Exercise goal - From the data that follows, copy every line holding the string "BlockTime".

Listed entries -

────────────────────

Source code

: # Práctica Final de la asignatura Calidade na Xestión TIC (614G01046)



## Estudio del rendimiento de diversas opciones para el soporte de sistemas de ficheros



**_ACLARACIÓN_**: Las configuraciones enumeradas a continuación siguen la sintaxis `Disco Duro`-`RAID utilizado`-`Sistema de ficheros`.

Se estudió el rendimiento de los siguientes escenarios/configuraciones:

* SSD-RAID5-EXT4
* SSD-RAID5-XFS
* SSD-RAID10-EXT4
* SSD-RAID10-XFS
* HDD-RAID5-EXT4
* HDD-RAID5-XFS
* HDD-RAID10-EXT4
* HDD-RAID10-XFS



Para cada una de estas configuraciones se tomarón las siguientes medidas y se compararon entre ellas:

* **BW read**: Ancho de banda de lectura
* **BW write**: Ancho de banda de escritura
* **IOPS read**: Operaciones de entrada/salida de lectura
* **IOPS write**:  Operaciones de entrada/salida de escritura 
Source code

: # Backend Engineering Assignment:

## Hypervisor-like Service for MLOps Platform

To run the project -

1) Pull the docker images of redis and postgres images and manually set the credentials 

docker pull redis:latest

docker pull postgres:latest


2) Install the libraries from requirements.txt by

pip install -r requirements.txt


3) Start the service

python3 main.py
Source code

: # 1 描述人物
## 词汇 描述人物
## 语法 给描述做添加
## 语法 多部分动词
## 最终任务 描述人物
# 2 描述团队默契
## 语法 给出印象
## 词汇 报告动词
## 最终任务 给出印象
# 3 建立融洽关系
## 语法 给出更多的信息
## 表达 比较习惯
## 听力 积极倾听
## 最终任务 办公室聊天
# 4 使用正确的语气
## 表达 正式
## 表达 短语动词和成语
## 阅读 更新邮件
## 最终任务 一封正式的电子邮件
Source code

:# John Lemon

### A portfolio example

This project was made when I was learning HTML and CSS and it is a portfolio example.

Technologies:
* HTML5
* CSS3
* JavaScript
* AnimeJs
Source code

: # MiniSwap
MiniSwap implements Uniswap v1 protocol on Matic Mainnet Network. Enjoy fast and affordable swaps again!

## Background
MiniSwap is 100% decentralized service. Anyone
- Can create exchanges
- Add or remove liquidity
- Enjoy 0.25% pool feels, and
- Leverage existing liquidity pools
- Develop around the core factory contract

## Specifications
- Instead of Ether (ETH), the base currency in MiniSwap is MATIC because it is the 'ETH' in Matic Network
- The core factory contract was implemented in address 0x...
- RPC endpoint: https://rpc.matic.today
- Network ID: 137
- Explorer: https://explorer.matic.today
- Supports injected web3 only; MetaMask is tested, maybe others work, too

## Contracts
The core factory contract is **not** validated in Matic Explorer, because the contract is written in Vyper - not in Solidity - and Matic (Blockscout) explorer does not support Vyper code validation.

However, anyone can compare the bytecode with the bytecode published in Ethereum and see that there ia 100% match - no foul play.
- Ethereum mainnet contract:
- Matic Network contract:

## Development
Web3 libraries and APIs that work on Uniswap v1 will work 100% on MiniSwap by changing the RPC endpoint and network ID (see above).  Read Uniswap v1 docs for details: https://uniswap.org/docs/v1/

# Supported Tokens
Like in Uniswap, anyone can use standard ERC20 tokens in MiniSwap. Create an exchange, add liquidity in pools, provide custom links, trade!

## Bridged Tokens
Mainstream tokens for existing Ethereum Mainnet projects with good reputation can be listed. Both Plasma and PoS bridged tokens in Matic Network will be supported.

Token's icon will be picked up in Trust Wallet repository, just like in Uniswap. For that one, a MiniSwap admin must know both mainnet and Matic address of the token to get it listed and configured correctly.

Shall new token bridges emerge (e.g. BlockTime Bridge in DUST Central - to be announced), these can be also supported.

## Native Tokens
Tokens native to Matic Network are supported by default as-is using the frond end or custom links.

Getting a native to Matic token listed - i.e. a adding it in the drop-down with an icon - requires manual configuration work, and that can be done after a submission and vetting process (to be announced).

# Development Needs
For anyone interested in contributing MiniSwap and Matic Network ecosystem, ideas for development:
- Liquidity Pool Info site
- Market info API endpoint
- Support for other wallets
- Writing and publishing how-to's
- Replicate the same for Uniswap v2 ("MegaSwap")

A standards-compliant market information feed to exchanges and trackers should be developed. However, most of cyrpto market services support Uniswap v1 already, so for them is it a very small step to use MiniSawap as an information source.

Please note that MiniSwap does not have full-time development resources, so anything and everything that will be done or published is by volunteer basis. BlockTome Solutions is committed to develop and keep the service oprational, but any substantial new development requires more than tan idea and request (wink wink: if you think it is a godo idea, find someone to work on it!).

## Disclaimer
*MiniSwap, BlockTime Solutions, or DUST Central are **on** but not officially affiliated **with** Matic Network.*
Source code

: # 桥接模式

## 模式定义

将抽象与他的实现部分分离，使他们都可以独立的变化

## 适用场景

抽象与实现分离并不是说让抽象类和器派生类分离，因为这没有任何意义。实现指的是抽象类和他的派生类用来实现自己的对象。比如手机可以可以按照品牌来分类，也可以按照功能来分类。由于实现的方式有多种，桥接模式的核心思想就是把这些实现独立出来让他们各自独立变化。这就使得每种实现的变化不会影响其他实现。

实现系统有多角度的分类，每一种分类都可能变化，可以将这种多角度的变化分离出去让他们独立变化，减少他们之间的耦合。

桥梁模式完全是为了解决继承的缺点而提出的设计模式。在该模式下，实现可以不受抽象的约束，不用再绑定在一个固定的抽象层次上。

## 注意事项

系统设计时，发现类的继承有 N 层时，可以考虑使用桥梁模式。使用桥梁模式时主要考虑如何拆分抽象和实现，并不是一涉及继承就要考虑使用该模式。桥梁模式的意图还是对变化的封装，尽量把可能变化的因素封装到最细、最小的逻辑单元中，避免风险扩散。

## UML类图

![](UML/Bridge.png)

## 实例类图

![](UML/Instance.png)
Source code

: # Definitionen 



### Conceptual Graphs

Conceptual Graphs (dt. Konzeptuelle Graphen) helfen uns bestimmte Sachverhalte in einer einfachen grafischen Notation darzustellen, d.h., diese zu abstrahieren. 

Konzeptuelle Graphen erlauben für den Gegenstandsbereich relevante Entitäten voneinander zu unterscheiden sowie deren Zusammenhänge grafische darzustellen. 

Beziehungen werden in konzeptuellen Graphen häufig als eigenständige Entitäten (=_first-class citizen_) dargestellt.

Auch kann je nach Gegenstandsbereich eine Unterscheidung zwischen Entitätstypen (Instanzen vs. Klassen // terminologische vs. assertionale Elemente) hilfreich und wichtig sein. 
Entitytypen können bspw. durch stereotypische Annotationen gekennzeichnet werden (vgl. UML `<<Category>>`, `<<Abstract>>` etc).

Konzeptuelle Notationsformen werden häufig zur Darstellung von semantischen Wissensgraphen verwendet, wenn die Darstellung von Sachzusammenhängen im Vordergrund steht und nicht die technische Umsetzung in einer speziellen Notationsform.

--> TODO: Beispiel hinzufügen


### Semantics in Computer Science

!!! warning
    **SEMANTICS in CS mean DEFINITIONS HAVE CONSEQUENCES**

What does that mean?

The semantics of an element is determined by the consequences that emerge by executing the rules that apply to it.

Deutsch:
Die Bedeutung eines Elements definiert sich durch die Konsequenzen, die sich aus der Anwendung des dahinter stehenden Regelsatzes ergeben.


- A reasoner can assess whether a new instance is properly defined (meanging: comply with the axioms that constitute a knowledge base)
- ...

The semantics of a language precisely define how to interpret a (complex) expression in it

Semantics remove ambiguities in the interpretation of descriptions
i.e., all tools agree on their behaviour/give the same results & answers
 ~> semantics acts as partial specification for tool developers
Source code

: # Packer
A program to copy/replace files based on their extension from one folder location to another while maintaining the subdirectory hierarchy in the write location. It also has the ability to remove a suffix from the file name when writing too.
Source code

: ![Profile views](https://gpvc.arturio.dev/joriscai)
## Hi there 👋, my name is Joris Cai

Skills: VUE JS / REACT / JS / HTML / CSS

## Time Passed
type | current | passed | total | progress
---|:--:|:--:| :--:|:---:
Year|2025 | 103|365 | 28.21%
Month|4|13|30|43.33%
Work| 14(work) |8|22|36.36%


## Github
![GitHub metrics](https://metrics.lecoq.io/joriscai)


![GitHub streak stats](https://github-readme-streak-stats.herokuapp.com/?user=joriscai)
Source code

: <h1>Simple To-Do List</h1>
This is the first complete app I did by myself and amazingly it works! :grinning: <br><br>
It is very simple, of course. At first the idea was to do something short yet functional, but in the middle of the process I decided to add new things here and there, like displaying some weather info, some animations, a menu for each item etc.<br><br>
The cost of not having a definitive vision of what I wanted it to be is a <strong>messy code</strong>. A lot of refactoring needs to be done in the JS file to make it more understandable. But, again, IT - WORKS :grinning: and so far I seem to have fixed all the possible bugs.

────────────────────

Reply -
Shall new token bridges emerge (e.g. BlockTime Bridge in DUST Central - to be announced), these can be also supported.
*MiniSwap, BlockTime Solutions, or DUST Central are **on** but not officially affiliated **with** Matic Network.*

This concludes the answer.